As a boutique brands (of course they were not fine, considering the size of the place) the number of new watches and sports an impressive DeWitt being produced on a regular basis. Their technical and visual intensity a good example is a set of watches like DeWitt Tourbillon academia large, this is a new 2015. It combines the hollow interior made tourbillon movement, adjustable monitor, and jump to the hour and minute indicators. If this does not make sense to you, then I have included a short video I posted big Tourbillon DeWitt academia, demonstrates how to move the hands of “hops” and a complete bill, for most other watches.
What makes this jumping hours and minutes system so relevant on a regulator-style display (where the hours, minutes, and seconds are each indicated on their own separate dial) is that, historically, these types of layouts were used on the most precise clocks (which were called regulator clocks). The name is based on the fact that the clocks were used to “regulate” the time of other clocks. Many of these had “dead seconds” hands which ticked versus sweeping for a more precise ability to read the time. While I don’t know if this is a novel concept (I sort of doubt that it entirely is) DeWitt has adopted the ticking concept of a dead seconds hand to the hours and minute hands. I find the concept interesting both technically and emotionally as the concept very much fits into the notion of idealized mechanical indication of the time.
In the gallery at the end of the article, you’ll find a few images from DeWitt as well as additional images I took of the DeWitt Academia Grand Tourbillon. I included those images to illustrate how there is a bit of a fashionable element to the collection, as well as that the 18k rose gold cases with their “imperial column” sides have dials accented in black, blue, and, remarkably, also green. The latter is an interesting option for sure. Like many other DeWitt watches, the DeWitt Academia Grand Tourbillon wears prodigiously at 46mm wide, but only 11.90mm thick. The new motto of the brand is “Heirs of Napoleon,” which should be an indicator to you that nothing about what DeWitt is trying to do attempts to be “discreet.” Which, for some people (or moods), is an excellent thing.

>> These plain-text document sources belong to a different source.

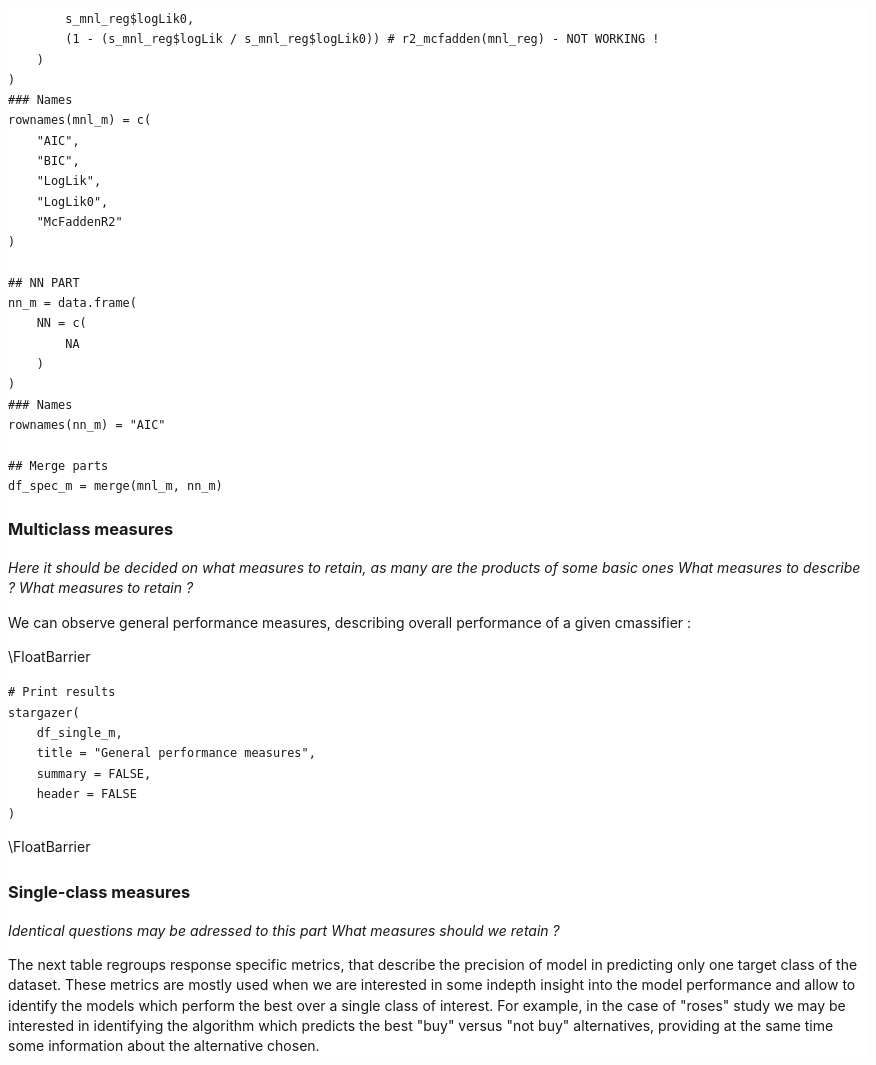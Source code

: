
 ```{r DataComposition, include = FALSE}
        s_mnl_reg$logLik0, 
        (1 - (s_mnl_reg$logLik / s_mnl_reg$logLik0)) # r2_mcfadden(mnl_reg) - NOT WORKING !
    )
)
### Names
rownames(mnl_m) = c(
    "AIC", 
    "BIC",
    "LogLik", 
    "LogLik0",
    "McFaddenR2"
)

## NN PART
nn_m = data.frame(
    NN = c(
        NA
    )
)
### Names
rownames(nn_m) = "AIC"

## Merge parts 
df_spec_m = merge(mnl_m, nn_m)
```

### Multiclass measures

*Here it should be decided on what measures to retain, as many are the products of some basic ones*
*What measures to describe ?* 
*What measures to retain ?*

We can observe general performance measures, describing overall performance of a given cmassifier :

\FloatBarrier

```{r PerformanceResults_gen, results = "asis"}
# Print results
stargazer(
    df_single_m,
    title = "General performance measures",
    summary = FALSE,
    header = FALSE
)
```

\FloatBarrier

### Single-class measures

*Identical questions may be adressed to this part*
*What measures should we retain ?*

The next table regroups response specific metrics, that describe the precision of model in predicting only one target class of the dataset.
These metrics are mostly used when we are interested in some indepth insight into the model performance and allow to identify the models which perform the best over a single class of interest. 
For example, in the case of "roses" study we may be interested in identifying the algorithm which predicts the best "buy" versus "not buy" alternatives, providing at the same time some information about the alternative chosen.
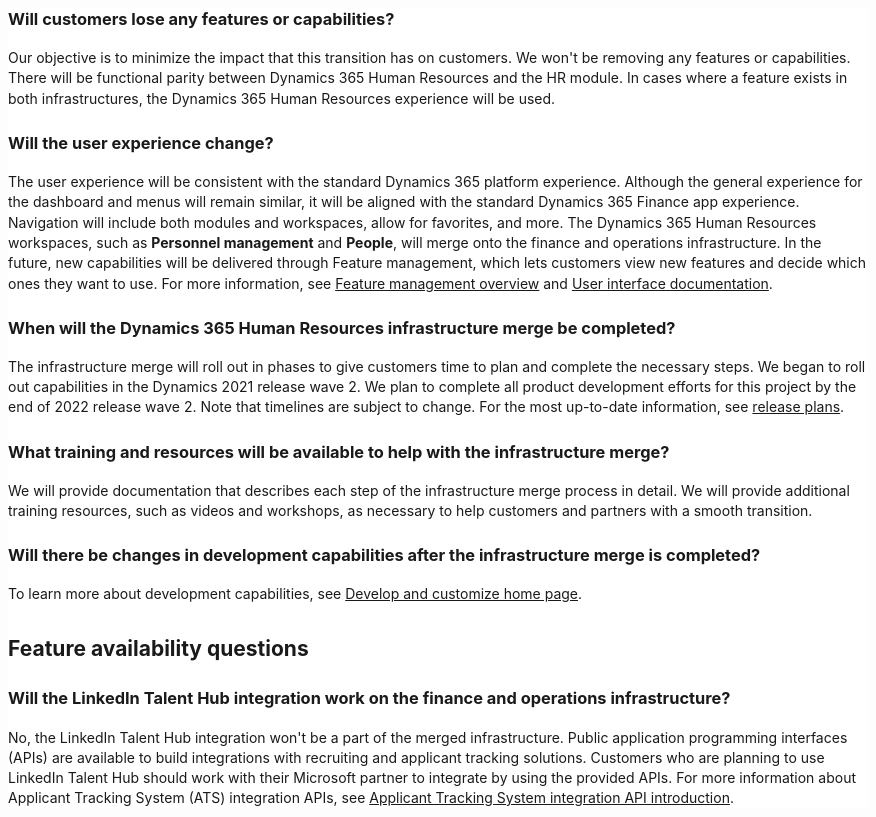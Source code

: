 ### Will customers lose any features or capabilities?

Our objective is to minimize the impact that this transition has on customers. We won't be removing any features or capabilities. There will be functional parity between Dynamics 365 Human Resources and the HR module. In cases where a feature exists in both infrastructures, the Dynamics 365 Human Resources experience will be used.

### Will the user experience change?

The user experience will be consistent with the standard Dynamics 365 platform experience. Although the general experience for the dashboard and menus will remain similar, it will be aligned with the standard Dynamics 365 Finance app experience. Navigation will include both modules and workspaces, allow for favorites, and more. The Dynamics 365 Human Resources workspaces, such as **Personnel management** and **People**, will merge onto the finance and operations infrastructure. In the future, new capabilities will be delivered through Feature management, which lets customers view new features and decide which ones they want to use. For more information, see [Feature management overview](../fin-ops-core/fin-ops/get-started/feature-management/feature-management-overview.md) and [User interface documentation](../fin-ops-core/fin-ops/get-started/user-interface-elements.md?toc=/dynamics365/human-resources/toc.json).

### When will the Dynamics 365 Human Resources infrastructure merge be completed?

The infrastructure merge will roll out in phases to give customers time to plan and complete the necessary steps. We began to roll out capabilities in the Dynamics 2021 release wave 2. We plan to complete all product development efforts for this project by the end of 2022 release wave 2. Note that timelines are subject to change. For the most up-to-date information, see [release plans](/dynamics365-release-plan/2021wave2/finance-operations/dynamics365-finance).

### What training and resources will be available to help with the infrastructure merge?

We will provide documentation that describes each step of the infrastructure merge process in detail. We will provide additional training resources, such as videos and workshops, as necessary to help customers and partners with a smooth transition.

### Will there be changes in development capabilities after the infrastructure merge is completed?

To learn more about development capabilities, see [Develop and customize home page](../fin-ops-core/dev-itpro/dev-tools/developer-home-page.md).

## Feature availability questions

### Will the LinkedIn Talent Hub integration work on the finance and operations infrastructure?

No, the LinkedIn Talent Hub integration won't be a part of the merged infrastructure. Public application programming interfaces (APIs) are available to build integrations with recruiting and applicant tracking solutions. Customers who are planning to use LinkedIn Talent Hub should work with their Microsoft partner to integrate by using the provided APIs. For more information about Applicant Tracking System (ATS) integration APIs, see [Applicant Tracking System integration API introduction](./hr-admin-integration-ats-api-introduction.md).
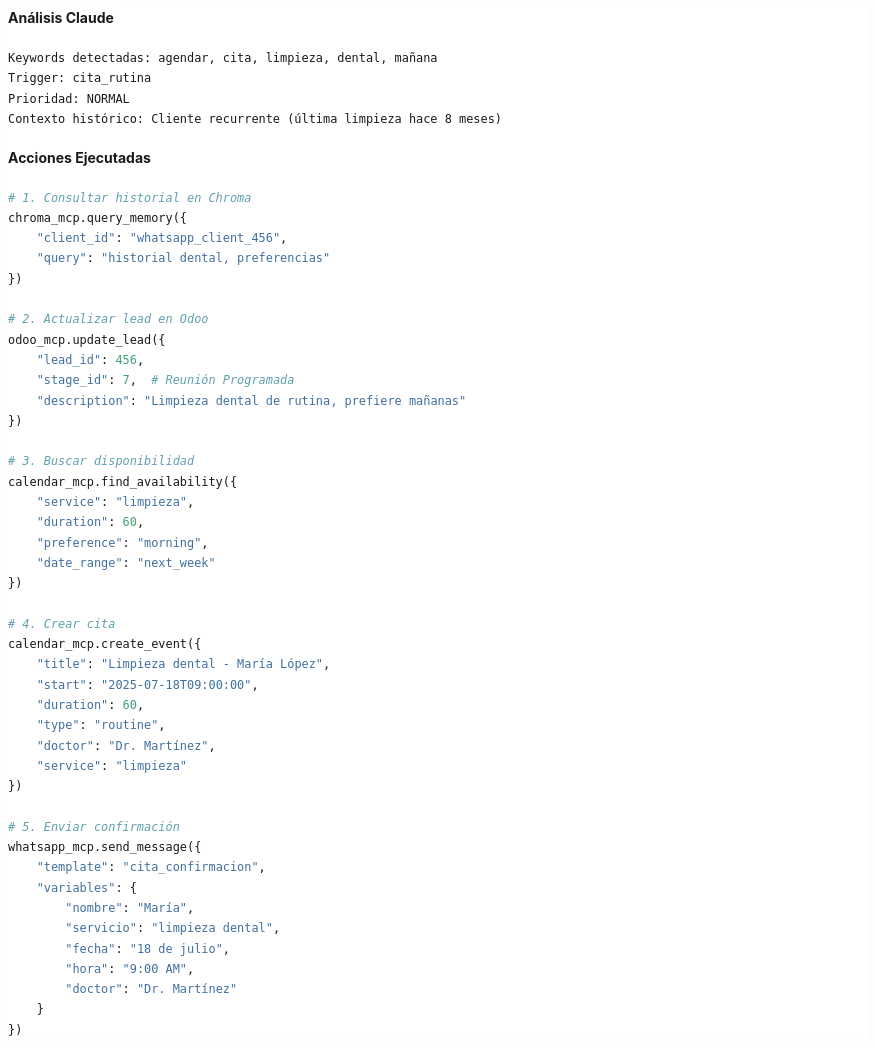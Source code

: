 #### **Análisis Claude**
```
Keywords detectadas: agendar, cita, limpieza, dental, mañana
Trigger: cita_rutina
Prioridad: NORMAL
Contexto histórico: Cliente recurrente (última limpieza hace 8 meses)
```

#### **Acciones Ejecutadas**
```python
# 1. Consultar historial en Chroma
chroma_mcp.query_memory({
    "client_id": "whatsapp_client_456",
    "query": "historial dental, preferencias"
})

# 2. Actualizar lead en Odoo
odoo_mcp.update_lead({
    "lead_id": 456,
    "stage_id": 7,  # Reunión Programada
    "description": "Limpieza dental de rutina, prefiere mañanas"
})

# 3. Buscar disponibilidad
calendar_mcp.find_availability({
    "service": "limpieza",
    "duration": 60,
    "preference": "morning",
    "date_range": "next_week"
})

# 4. Crear cita
calendar_mcp.create_event({
    "title": "Limpieza dental - María López",
    "start": "2025-07-18T09:00:00",
    "duration": 60,
    "type": "routine",
    "doctor": "Dr. Martínez",
    "service": "limpieza"
})

# 5. Enviar confirmación
whatsapp_mcp.send_message({
    "template": "cita_confirmacion",
    "variables": {
        "nombre": "María",
        "servicio": "limpieza dental",
        "fecha": "18 de julio",
        "hora": "9:00 AM",
        "doctor": "Dr. Martínez"
    }
})
```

Looking at the Dewitt Academia Grand Tourbillon makes me think of something about how people judge watch design to day. I love how, from time to time, the luxury watch industry somehow inexplicably feels the need to apologize for producing ostentatious products. There is such a big push for “under the radar” and “stealth wealth” that each time certain types of watch collectors see something with a wild design they freak out. These people need to chill and recall that, like traditional art, timepieces are artistic as well. They also serve a double purpose to express both taste and status. You might not like the design of a watch but there is no need to yell from the hilltops that brands are wrong to attempt original or fresh designs. Luxury watches are about showing off (something), and whether or not you agree with what that thing is let’s not delude ourselves that many high-end timepieces are meant to have a place on someone’s wrist who feels as though they have afforded themselves the right to “say” something to to the world.
In fact, that is one of the major things I like about companies like DeWitt – they don’t produce the same old types of interchangeable horological items that could come from any number of brands. These are distinct works of art with a serious level of mechanical thought and effort put into them. An interesting detail is the signature on the back of each of DeWitt’s most complicated timepieces such as the DeWitt Academia Grand Tourbillon. A single watchmaker assembles each of the watches, and their signature is engraved on the back of the watch. It was interesting to view several different DeWitt timepieces and see various names engraved in cursive font on the backs of the movements – a classy touch, if you ask me.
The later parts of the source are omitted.